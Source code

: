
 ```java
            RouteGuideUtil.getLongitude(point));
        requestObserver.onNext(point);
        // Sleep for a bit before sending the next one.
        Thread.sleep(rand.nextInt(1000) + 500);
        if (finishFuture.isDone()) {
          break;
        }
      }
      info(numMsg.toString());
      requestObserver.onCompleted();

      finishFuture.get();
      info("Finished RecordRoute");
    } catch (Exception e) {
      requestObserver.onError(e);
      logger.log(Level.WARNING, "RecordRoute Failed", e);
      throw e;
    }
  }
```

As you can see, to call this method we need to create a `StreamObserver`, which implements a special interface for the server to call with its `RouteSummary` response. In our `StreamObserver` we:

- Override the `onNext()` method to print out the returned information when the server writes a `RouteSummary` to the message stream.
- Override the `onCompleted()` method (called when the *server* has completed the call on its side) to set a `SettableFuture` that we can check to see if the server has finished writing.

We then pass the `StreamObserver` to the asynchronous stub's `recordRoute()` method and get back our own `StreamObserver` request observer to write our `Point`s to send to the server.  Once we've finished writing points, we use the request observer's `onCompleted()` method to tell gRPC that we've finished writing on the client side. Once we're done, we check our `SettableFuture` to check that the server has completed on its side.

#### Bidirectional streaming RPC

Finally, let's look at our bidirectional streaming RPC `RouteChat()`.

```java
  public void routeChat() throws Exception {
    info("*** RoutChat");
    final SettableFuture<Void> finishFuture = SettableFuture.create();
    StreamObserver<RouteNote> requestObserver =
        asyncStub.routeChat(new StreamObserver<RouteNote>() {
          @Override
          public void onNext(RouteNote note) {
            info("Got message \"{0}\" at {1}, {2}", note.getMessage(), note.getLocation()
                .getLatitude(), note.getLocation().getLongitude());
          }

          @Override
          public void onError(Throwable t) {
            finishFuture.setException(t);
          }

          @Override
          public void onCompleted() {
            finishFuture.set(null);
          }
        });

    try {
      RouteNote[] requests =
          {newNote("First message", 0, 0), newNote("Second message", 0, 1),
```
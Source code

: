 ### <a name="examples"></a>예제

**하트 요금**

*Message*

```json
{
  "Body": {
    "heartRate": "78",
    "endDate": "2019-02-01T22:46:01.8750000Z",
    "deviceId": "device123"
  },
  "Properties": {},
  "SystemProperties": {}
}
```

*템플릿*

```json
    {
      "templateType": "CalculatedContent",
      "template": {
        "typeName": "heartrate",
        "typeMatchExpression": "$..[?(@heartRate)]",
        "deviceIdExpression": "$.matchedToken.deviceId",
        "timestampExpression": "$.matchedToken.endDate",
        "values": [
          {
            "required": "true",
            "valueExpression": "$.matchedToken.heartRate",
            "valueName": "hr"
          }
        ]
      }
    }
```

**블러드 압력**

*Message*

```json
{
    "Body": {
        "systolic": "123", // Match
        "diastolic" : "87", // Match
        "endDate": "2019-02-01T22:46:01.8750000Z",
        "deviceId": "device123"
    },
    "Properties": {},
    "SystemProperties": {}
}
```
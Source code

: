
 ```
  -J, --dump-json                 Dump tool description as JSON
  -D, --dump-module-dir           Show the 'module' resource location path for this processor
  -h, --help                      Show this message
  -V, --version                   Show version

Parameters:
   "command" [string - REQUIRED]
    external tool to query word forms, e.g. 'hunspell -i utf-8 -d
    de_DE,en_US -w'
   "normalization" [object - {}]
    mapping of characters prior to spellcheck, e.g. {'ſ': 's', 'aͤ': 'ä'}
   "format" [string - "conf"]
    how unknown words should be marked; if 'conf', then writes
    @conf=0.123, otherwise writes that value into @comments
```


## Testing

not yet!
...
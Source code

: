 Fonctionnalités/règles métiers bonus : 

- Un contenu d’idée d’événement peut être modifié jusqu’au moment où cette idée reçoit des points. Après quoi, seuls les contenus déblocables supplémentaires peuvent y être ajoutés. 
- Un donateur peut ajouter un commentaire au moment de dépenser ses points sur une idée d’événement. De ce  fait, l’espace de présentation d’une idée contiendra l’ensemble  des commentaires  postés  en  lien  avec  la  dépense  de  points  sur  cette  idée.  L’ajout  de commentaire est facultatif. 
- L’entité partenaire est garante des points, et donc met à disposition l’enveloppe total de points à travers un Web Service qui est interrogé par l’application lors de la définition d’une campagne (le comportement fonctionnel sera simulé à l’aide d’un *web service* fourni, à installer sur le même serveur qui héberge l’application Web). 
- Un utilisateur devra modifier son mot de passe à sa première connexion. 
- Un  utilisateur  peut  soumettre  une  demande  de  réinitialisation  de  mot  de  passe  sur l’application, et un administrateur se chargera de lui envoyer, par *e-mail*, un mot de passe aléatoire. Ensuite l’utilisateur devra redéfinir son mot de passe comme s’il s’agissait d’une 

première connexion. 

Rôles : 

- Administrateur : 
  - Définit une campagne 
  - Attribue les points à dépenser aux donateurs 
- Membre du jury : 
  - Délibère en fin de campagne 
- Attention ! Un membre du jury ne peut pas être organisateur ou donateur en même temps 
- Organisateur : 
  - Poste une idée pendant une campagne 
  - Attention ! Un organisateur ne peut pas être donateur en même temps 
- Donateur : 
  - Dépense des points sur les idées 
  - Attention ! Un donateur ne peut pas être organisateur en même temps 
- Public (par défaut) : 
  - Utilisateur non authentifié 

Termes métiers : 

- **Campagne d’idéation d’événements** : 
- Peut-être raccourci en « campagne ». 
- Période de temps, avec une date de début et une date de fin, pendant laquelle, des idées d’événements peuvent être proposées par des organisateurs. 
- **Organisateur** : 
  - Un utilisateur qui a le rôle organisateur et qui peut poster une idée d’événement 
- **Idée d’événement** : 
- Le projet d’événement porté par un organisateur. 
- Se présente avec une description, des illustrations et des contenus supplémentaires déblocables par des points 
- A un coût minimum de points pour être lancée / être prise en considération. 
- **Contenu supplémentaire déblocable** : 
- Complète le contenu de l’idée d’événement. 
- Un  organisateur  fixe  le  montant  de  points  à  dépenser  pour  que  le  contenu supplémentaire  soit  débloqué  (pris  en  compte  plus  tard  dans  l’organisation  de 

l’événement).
· · · ·
WHAT THE TASK ASKS:
Count each line of the material that includes "pour", and reply with only the count.

RESPONSE AREA:
2